Avrupa Gıda Güvenliği Otoritesi (EFSA), yetişkinler için güvenilir, günlük protein gereksinimini vücut ağırlığı başına 0.8 gram, bebek, çocuk ve adolesanlar için ise 0.8-1.3 gram olarak belirlemiştir.
Sağlık otoriteleri yeterli ve dengeli beslenme ve sağlığın sürdürülmesi için ihtiyaç duyulan protein alımının ne olduğunu belirtmekte, ancak bunun ne kadarının hayvansal ne kadarının bitkisel kaynaklardan sağlanması gerektiğine dair kesin bir öneride bulunmamaktadır. Ancak bitkisel veya hayvansal kaynaklı besinlerin içerdiği protein miktarları (gram/100g besin) aynı olsa da özellikle içerdikleri elzem amino asit türleri ve miktarları farklılık göstermektedir. Besinlerdeki proteinlerin, hangi elzem amino asitleri içerdiği ve içerdiği toplam elzem amino asit miktarı, proteinin vücutta kullanımını ve dolayısıyla protein kalitesini etkilemektedir. Et, balık, yumurta ve süt ürünleri gibi hayvansal protein kaynaklarının içerdiği elzem aminoasitler ve vücutta kullanımı; tahıl, kurubaklagil ve yağlı tohumlar gibi bitkisel protein kaynaklarından daha yüksektir.

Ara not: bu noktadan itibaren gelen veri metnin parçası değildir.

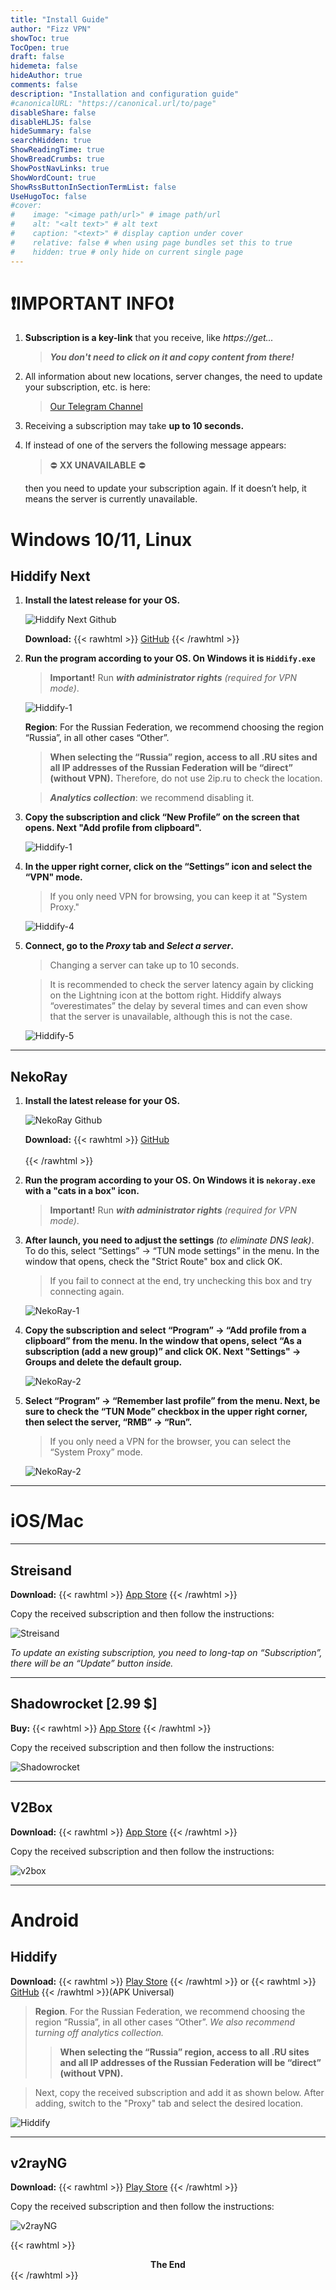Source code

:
 ```yaml
---
title: "Install Guide"
author: "Fizz VPN"
showToc: true
TocOpen: true
draft: false
hidemeta: false
hideAuthor: true
comments: false
description: "Installation and configuration guide"
#canonicalURL: "https://canonical.url/to/page"
disableShare: false
disableHLJS: false
hideSummary: false
searchHidden: true
ShowReadingTime: true
ShowBreadCrumbs: true
ShowPostNavLinks: true
ShowWordCount: true
ShowRssButtonInSectionTermList: false
UseHugoToc: false
#cover:
#    image: "<image path/url>" # image path/url
#    alt: "<alt text>" # alt text
#    caption: "<text>" # display caption under cover
#    relative: false # when using page bundles set this to true
#    hidden: true # only hide on current single page
---
```


# ❗️IMPORTANT INFO❗️

1. **Subscription is a key-link** that you receive, like *https://get...*
	>***You don't need to click on it and copy content from there!***

2. All information about new locations, server changes, the need to update your subscription, etc. is here:
	>[Our Telegram Channel](https://t.me/FizzVPN)

3. Receiving a subscription may take **up to 10 seconds.**

4. If instead of one of the servers the following message appears:  

	> ⛔ **XX UNAVAILABLE** ⛔

	then you need to update your subscription again. If it doesn’t help, it means the server is currently unavailable.

# Windows 10/11, Linux

## Hiddify Next

1. **Install the latest release for your OS.**

	![Hiddify Next Github](/install-guide/hiddify-github-pc.png)

	**Download:** {{< rawhtml >}}
<a href="https://github.com/hiddify/hiddify-next/releases" target="_blank" title="GitHub">GitHub</a>
{{< /rawhtml >}}
	
2. **Run the program according to your OS. On Windows it is `Hiddify.exe`**

	>**Important!** Run ***with administrator rights*** *(required for VPN mode)*.

	![Hiddify-1](/install-guide/hiddify-1.png)

	**Region**:
	For the Russian Federation, we recommend choosing the region “Russia”, in all other cases “Other”.
	> **When selecting the “Russia” region, access to all .RU sites and all IP addresses of the Russian Federation will be “direct” (without VPN).**
	Therefore, do not use 2ip.ru to check the location.

	>***Analytics collection***: we recommend disabling it.

3. **Copy the subscription and click “New Profile” on the screen that opens. Next "Add profile from clipboard".**

	![Hiddify-1](/install-guide/hiddify-2.gif)


4. **In the upper right corner, click on the “Settings” icon and select the “VPN" mode.**
	
	>If you only need VPN for browsing, you can keep it at "System Proxy."
	
	![Hiddify-4](/install-guide/hiddify-3.png)

5. **Connect, go to the ***Proxy*** tab and ***Select a server***.**

	>Changing a server can take up to 10 seconds.

	>It is recommended to check the server latency again by clicking on the Lightning icon at the bottom right. Hiddify always “overestimates” the delay by several times and can even show that the server is unavailable, although this is not the case.

	![Hiddify-5](/install-guide/hiddify-4.png)

-------------

## NekoRay

1. **Install the latest release for your OS.**

	![NekoRay Github](/install-guide/nekoray-github.png)

	**Download:** {{< rawhtml >}}
<a href="https://github.com/Mahdi-zarei/nekoray/releases" target="_blank" title="GitHub">GitHub</a><br><br>
{{< /rawhtml >}}

2. **Run the program according to your OS. On Windows it is `nekoray.exe` with a "cats in a box" icon.**

	>**Important!** Run ***with administrator rights*** *(required for VPN mode)*.

3. **After launch, you need to adjust the settings** *(to eliminate DNS leak)*.
	To do this, select “Settings” -> “TUN mode settings” in the menu. In the window that opens, check the "Strict Route" box and click OK.

	>If you fail to connect at the end, try unchecking this box and try connecting again.

	![NekoRay-1](/install-guide/nekoray-1.gif)

4. **Copy the subscription and select “Program” -> “Add profile from a clipboard” from the menu. In the window that opens, select “As a subscription (add a new group)” and click OK. Next "Settings" -> Groups and delete the default group.**

	![NekoRay-2](/install-guide/nekoray-2-1.gif)

5. **Select “Program” -> “Remember last profile” from the menu. Next, be sure to check the “TUN Mode” checkbox in the upper right corner, then select the server, “RMB” -> “Run”.**

	>If you only need a VPN for the browser, you can select the “System Proxy” mode.

	![NekoRay-2](/install-guide/nekoray-3.gif)

-------------

# iOS/Mac

-------------

## Streisand

**Download:** {{< rawhtml >}}
<a href="https://apps.apple.com/app/streisand/id6450534064" target="_blank" title="App Store">App Store</a>
{{< /rawhtml >}}

Copy the received subscription and then follow the instructions:

![Streisand](/install-guide/streisand.png)

*To update an existing subscription, you need to long-tap on “Subscription”, there will be an “Update” button inside.*

-------------

## Shadowrocket [2.99 $]

**Buy:** {{< rawhtml >}}
<a href="https://apps.apple.com/app/shadowrocket/id932747118" target="_blank" title="App Store">App Store</a>
{{< /rawhtml >}}

Copy the received subscription and then follow the instructions:

![Shadowrocket](/install-guide/shadowrocket.png)

-------------

## V2Box

**Download:** {{< rawhtml >}}
<a href="https://apps.apple.com/app/v2box-v2ray-client/id6446814690" target="_blank" title="App Store">App Store</a>
{{< /rawhtml >}}

Copy the received subscription and then follow the instructions:

![v2box](/install-guide/v2box.png)

-------------

# Android

## Hiddify

**Download:** {{< rawhtml >}}
<a href="https://play.google.com/store/apps/details?id=app.hiddify.com" target="_blank" title="Play Store">Play Store</a>
{{< /rawhtml >}} or {{< rawhtml >}}
<a href="https://github.com/hiddify/hiddify-next/releases" target="_blank" title="GitHub">GitHub</a>
{{< /rawhtml >}}(APK Universal)

>**Region**. For the Russian Federation, we recommend choosing the region “Russia”, in all other cases “Other”. *We also recommend turning off analytics collection.*
>>**When selecting the “Russia” region, access to all .RU sites and all IP addresses of the Russian Federation will be “direct” (without VPN).**

>Next, copy the received subscription and add it as shown below. After adding, switch to the "Proxy" tab and select the desired location.

![Hiddify](/install-guide/hiddify-android.png)

--------------

## v2rayNG

**Download:** {{< rawhtml >}}
<a href="https://play.google.com/store/apps/details?id=com.v2ray.ang" target="_blank" title="Play Store">Play Store</a>
{{< /rawhtml >}}

Copy the received subscription and then follow the instructions:

![v2rayNG](/install-guide/v2rayNG.png)

{{< rawhtml >}}<center><b>The End</b></center>{{< /rawhtml >}}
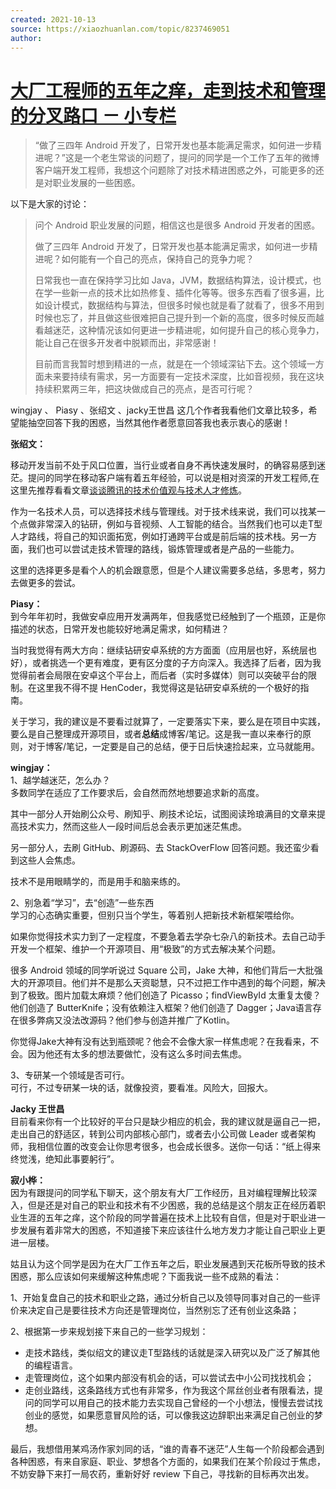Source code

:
 ```yaml
---
created: 2021-10-13
source: https://xiaozhuanlan.com/topic/8237469051
author: 
---
```


# [大厂工程师的五年之痒，走到技术和管理的分叉路口 － 小专栏](https://xiaozhuanlan.com/topic/8237469051)


> “做了三四年 Android 开发了，日常开发也基本能满足需求，如何进一步精进呢？”这是一个老生常谈的问题了，提问的同学是一个工作了五年的微博客户端开发工程师，我想这个问题除了对技术精进困惑之外，可能更多的还是对职业发展的一些困惑。

以下是大家的讨论：

> 问个 Android 职业发展的问题，相信这也是很多 Android 开发者的困惑。
> 
> 做了三四年 Android 开发了，日常开发也基本能满足需求，如何进一步精进呢？如何能有一个自己的亮点，保持自己的竞争力呢？
> 
> 日常我也一直在保持学习比如 Java，JVM，数据结构算法，设计模式，也在学一些新一点的技术比如热修复、插件化等等。很多东西看了很多遍，比如设计模式，数据结构与算法，但很多时候也就是看了就看了，很多不用到时候也忘了，并且做这些很难把自己提升到一个新的高度，很多时候反而越看越迷茫，这种情况该如何更进一步精进呢，如何提升自己的核心竞争力，能让自己在很多开发者中脱颖而出，非常感谢！
> 
> 目前而言我暂时想到精进的一点，就是在一个领域深钻下去。这个领域一方面未来要持续有需求，另一方面要有一定技术深度，比如音视频，我在这块持续积累两三年，把这块做成自己的亮点，是否可行呢？

wingjay 、 Piasy 、张绍文 、jacky王世昌 这几个作者我看他们文章比较多，希望能抽空回答下我的困惑，当然其他作者愿意回答我也表示衷心的感谢！

**张绍文：**

移动开发当前不处于风口位置，当行业或者自身不再快速发展时，的确容易感到迷茫。提问的同学在移动客户端有着五年经验，可以说是相对资深的开发工程师,在这里先推荐看看文章[谈谈腾讯的技术价值观与技术人才修炼](https://mp.weixin.qq.com/s/Vn0eKvY5AU1DEOrxbOxABQ)。

作为一名技术人员，可以选择技术线与管理线。对于技术线来说，我们可以找某一个点做非常深入的钻研，例如与音视频、人工智能的结合。当然我们也可以走T型人才路线，将自己的知识面拓宽，例如打通跨平台或是前后端的技术栈。另一方面，我们也可以尝试走技术管理的路线，锻炼管理或者是产品的一些能力。

这里的选择更多是看个人的机会跟意愿，但是个人建议需要多总结，多思考，努力去做更多的尝试。

**Piasy：**  
到今年年初时，我做安卓应用开发满两年，但我感觉已经触到了一个瓶颈，正是你描述的状态，日常开发也能较好地满足需求，如何精进？

当时我觉得有两大方向：继续钻研安卓系统的方方面面（应用层也好，系统层也好），或者挑选一个更有难度，更有区分度的子方向深入。我选择了后者，因为我觉得前者会局限在安卓这个平台上，而后者（实时多媒体）则可以突破平台的限制。在这里我不得不提 HenCoder，我觉得这是钻研安卓系统的一个极好的指南。

关于学习，我的建议是不要看过就算了，一定要落实下来，要么是在项目中实践，要么是自己整理成开源项目，或者**总结**成博客/笔记。这是我一直以来奉行的原则，对于博客/笔记，一定要是自己的总结，便于日后快速捡起来，立马就能用。

**wingjay：**  
1、越学越迷茫，怎么办？  
多数同学在适应了工作要求后，会自然而然地想要追求新的高度。

其中一部分人开始刷公众号、刷知乎、刷技术论坛，试图阅读玲琅满目的文章来提高技术实力，然而这些人一段时间后总会表示更加迷茫焦虑。

另一部分人，去刷 GitHub、刷源码、去 StackOverFlow 回答问题。我还蛮少看到这些人会焦虑。

技术不是用眼睛学的，而是用手和脑来练的。

2、别急着“学习”，去“创造”一些东西  
学习的心态确实重要，但别只当个学生，等着别人把新技术新框架喂给你。

如果你觉得技术实力到了一定程度，不要急着去学杂七杂八的新技术。去自己动手开发一个框架、维护一个开源项目、用“极致”的方式去解决某个问题。

很多 Android 领域的同学听说过 Square 公司，Jake 大神，和他们背后一大批强大的开源项目。他们并不是那么天资聪慧，只不过把工作中遇到的每个问题，解决到了极致。图片加载太麻烦？他们创造了 Picasso；findViewById 太重复太傻？他们创造了 ButterKnife；没有依赖注入框架？他们创造了 Dagger；Java语言存在很多弊病又没法改源码？他们参与创造并推广了Kotlin。

你觉得Jake大神有没有达到瓶颈呢？他会不会像大家一样焦虑呢？在我看来，不会。因为他还有太多的想法要做忙，没有这么多时间去焦虑。

3、专研某一个领域是否可行。  
可行，不过专研某一块的话，就像投资，要看准。风险大，回报大。

**Jacky 王世昌**  
目前看来你有一个比较好的平台只是缺少相应的机会，我的建议就是逼自己一把，走出自己的舒适区，转到公司内部核心部门，或者去小公司做 Leader 或者架构师，我相信位置的改变会让你思考很多，也会成长很多。送你一句话：“纸上得来终觉浅，绝知此事要躬行”。

**寂小桦：**  
因为有跟提问的同学私下聊天，这个朋友有大厂工作经历，且对编程理解比较深入，但是还是对自己的职业和技术有不少困惑，我的总结是这个朋友正在经历着职业生涯的五年之痒，这个阶段的同学普遍在技术上比较有自信，但是对于职业进一步发展有着非常大的困惑，不知道接下来应该往什么地方发力才能让自己职业上更进一层楼。

姑且认为这个同学是因为在大厂工作五年之后，职业发展遇到天花板所导致的技术困惑，那么应该如何来缓解这种焦虑呢？下面我说一些不成熟的看法：

1、开始复盘自己的技术和职业之路，通过分析自己以及领导同事对自己的一些评价来决定自己是要往技术方向还是管理岗位，当然别忘了还有创业这条路；

2、根据第一步来规划接下来自己的一些学习规划：

-   走技术路线，类似绍文的建议走T型路线的话就是深入研究以及广泛了解其他的编程语言。
-   走管理岗位，这个如果内部没有机会的话，可以尝试去中小公司找找机会；
-   走创业路线，这条路线方式也有非常多，作为我这个屌丝创业者有限看法，提问的同学可以用自己的技术能力去实现自己曾经的一个小想法，慢慢去尝试找创业的感觉，如果愿意冒风险的话，可以像我这边辞职出来满足自己创业的梦想。

最后，我想借用某鸡汤作家刘同的话，“谁的青春不迷茫”人生每一个阶段都会遇到各种困惑，有来自家庭、职业、梦想各个方面的，如果我们在某个阶段过于焦虑，不妨安静下来打一局农药，重新好好 review 下自己，寻找新的目标再次出发。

Baklagiller de etler gibi yüksek protein içeren bitkisel besinlerdir. Ancak yumurta, et ve süt gibi hayvansal kaynaklı besinlerdeki proteinlerin sindirilebilirliği yüzde 91-100 iken baklagillerdeki proteinlerin sindirilebilirliği yüzde 69-90 arasında değişmektedir. Hayvansal kaynaklı proteinlerin hem sindirilebilirliği hem de elzem amino asit içerikleri nedeniyle vücut proteinlerine dönüşebilirliği daha yüksektir.

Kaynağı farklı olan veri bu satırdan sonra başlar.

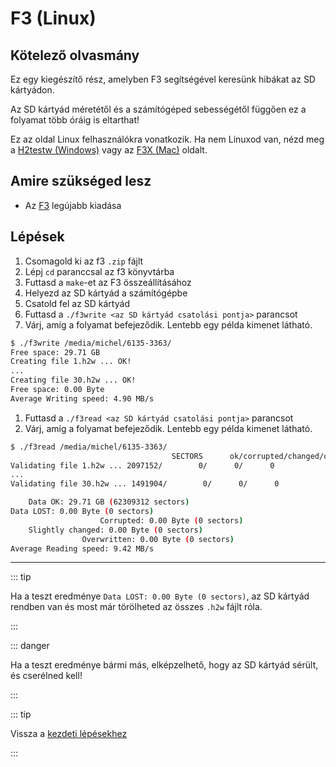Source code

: # F3 (Linux)

## Kötelező olvasmány

Ez egy kiegészítő rész, amelyben F3 segítségével keresünk hibákat az SD kártyádon.

Az SD kártyád méretétől és a számítógéped sebességétől függően ez a folyamat több óráig is eltarthat!

Ez az oldal Linux felhasználókra vonatkozik. Ha nem Linuxod van, nézd meg a [H2testw (Windows)](h2testw-\(windows\)) vagy az [F3X (Mac)](f3x-\(mac\)) oldalt.

## Amire szükséged lesz

- Az [F3](https://github.com/AltraMayor/f3/releases/latest) legújabb kiadása

## Lépések

1. Csomagold ki az f3 `.zip` fájlt
2. Lépj `cd` paranccsal az f3 könyvtárba
3. Futtasd a `make`-et az F3 összeállításához
4. Helyezd az SD kártyád a számítógépbe
5. Csatold fel az SD kártyád
6. Futtasd a `./f3write <az SD kártyád csatolási pontja>` parancsot
7. Várj, amíg a folyamat befejeződik. Lentebb egy példa kimenet látható.

```bash
$ ./f3write /media/michel/6135-3363/
Free space: 29.71 GB
Creating file 1.h2w ... OK!
...
Creating file 30.h2w ... OK!
Free space: 0.00 Byte
Average Writing speed: 4.90 MB/s
```

1. Futtasd a `./f3read <az SD kártyád csatolási pontja>` parancsot
2. Várj, amíg a folyamat befejeződik. Lentebb egy példa kimenet látható.

```bash
$ ./f3read /media/michel/6135-3363/
									SECTORS      ok/corrupted/changed/overwritten
Validating file 1.h2w ... 2097152/        0/      0/      0
...
Validating file 30.h2w ... 1491904/        0/      0/      0

	Data OK: 29.71 GB (62309312 sectors)
Data LOST: 0.00 Byte (0 sectors)
					Corrupted: 0.00 Byte (0 sectors)
	Slightly changed: 0.00 Byte (0 sectors)
				Overwritten: 0.00 Byte (0 sectors)
Average Reading speed: 9.42 MB/s
```

___

::: tip

Ha a teszt eredménye `Data LOST: 0.00 Byte (0 sectors)`, az SD kártyád rendben van és most már törölheted az összes `.h2w` fájlt róla.

:::

::: danger

Ha a teszt eredménye bármi más, elképzelhető, hogy az SD kártyád sérült, és cserélned kell!

:::

::: tip

Vissza a [kezdeti lépésekhez](get-started)

:::
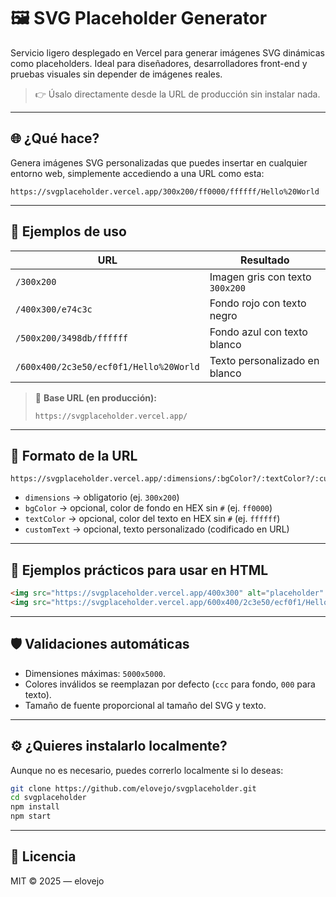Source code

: # 🖼️ SVG Placeholder Generator

Servicio ligero desplegado en Vercel para generar imágenes SVG dinámicas como placeholders. Ideal para diseñadores, desarrolladores front-end y pruebas visuales sin depender de imágenes reales.

> 👉 Úsalo directamente desde la URL de producción sin instalar nada.

---

## 🌐 ¿Qué hace?

Genera imágenes SVG personalizadas que puedes insertar en cualquier entorno web, simplemente accediendo a una URL como esta:

```
https://svgplaceholder.vercel.app/300x200/ff0000/ffffff/Hello%20World
```

---

## 🚀 Ejemplos de uso

| URL | Resultado |
|-----|----------|
| `/300x200` | Imagen gris con texto `300x200` |
| `/400x300/e74c3c` | Fondo rojo con texto negro |
| `/500x200/3498db/ffffff` | Fondo azul con texto blanco |
| `/600x400/2c3e50/ecf0f1/Hello%20World` | Texto personalizado en blanco |

> 🔗 **Base URL (en producción):**
>
> ```
> https://svgplaceholder.vercel.app/
> ```

---

## 🔧 Formato de la URL

```
https://svgplaceholder.vercel.app/:dimensions/:bgColor?/:textColor?/:customText?
```

- `dimensions` → obligatorio (ej. `300x200`)
- `bgColor` → opcional, color de fondo en HEX sin `#` (ej. `ff0000`)
- `textColor` → opcional, color del texto en HEX sin `#` (ej. `ffffff`)
- `customText` → opcional, texto personalizado (codificado en URL)

---

## 🧪 Ejemplos prácticos para usar en HTML

```html
<img src="https://svgplaceholder.vercel.app/400x300" alt="placeholder" />
<img src="https://svgplaceholder.vercel.app/600x400/2c3e50/ecf0f1/Hello%20World" alt="custom" />
```

---

## 🛡️ Validaciones automáticas

- Dimensiones máximas: `5000x5000`.
- Colores inválidos se reemplazan por defecto (`ccc` para fondo, `000` para texto).
- Tamaño de fuente proporcional al tamaño del SVG y texto.

---

## ⚙️ ¿Quieres instalarlo localmente?

Aunque no es necesario, puedes correrlo localmente si lo deseas:

```bash
git clone https://github.com/elovejo/svgplaceholder.git
cd svgplaceholder
npm install
npm start
```

---


## 📄 Licencia

MIT © 2025 — elovejo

Besin çeşitliliği sağlamak önemli
Sonuç olarak yaş gruplarına göre güvenilir günlük protein gereksinimleri belirlenmiştir. Ancak bu ihtiyacın ne kadarının hayvansal ve bitkisel proteinlerden karşılanması gerektiğine yönelik kesin bir öneri mevcut değildir. Hayvansal kaynaklı proteinlerin vücutta kullanımı ve elzem amino asit içeriği bitkisel kaynaklı besinlerden yüksektir. Ancak bitkisel kaynaklı besinler yeterli ve dengeli beslenmenin temel bileşenleri olan karbonhidrat, posa, vitamin ve minerallerin önemli bir kaynağıdır. Hayvansal kaynaklı besinlerin bileşimindeki yağ baskın olarak doymuş yağ asitlerinden oluşmaktadır. Dolayısıyla bitkisel protein kaynaklarına ağırlık vermek, diyetin protein kalitesinin azalmasına, hayvansal protein kaynaklarına ağırlık vermekse, doymuş yağdan zengin ancak posadan sınırlı bir beslenmeye yol açabilir. Yeterli ve dengeli beslenmede, süt ve süt ürünleri, et, tahıl, kurubaklagil, sebze –meyve grubundan yer alan tüm besinlerden tüketmek ve besin çeşitliliğini sağlamak önemlidir. Besin çeşitliliği sağlanacak şekilde tüm besin gruplarından ihtiyaç duyulan kadar tüketildiğinde hem günlük protein gereksinimi karşılanabilir hem de hayvansal ve bitkisel protein alımı arasındaki denge korunabilir. Yeterli ve dengeli beslenme, sağlıklı bir yaşam tarzı ile desteklenirse yaşam süresi de uzayabilir.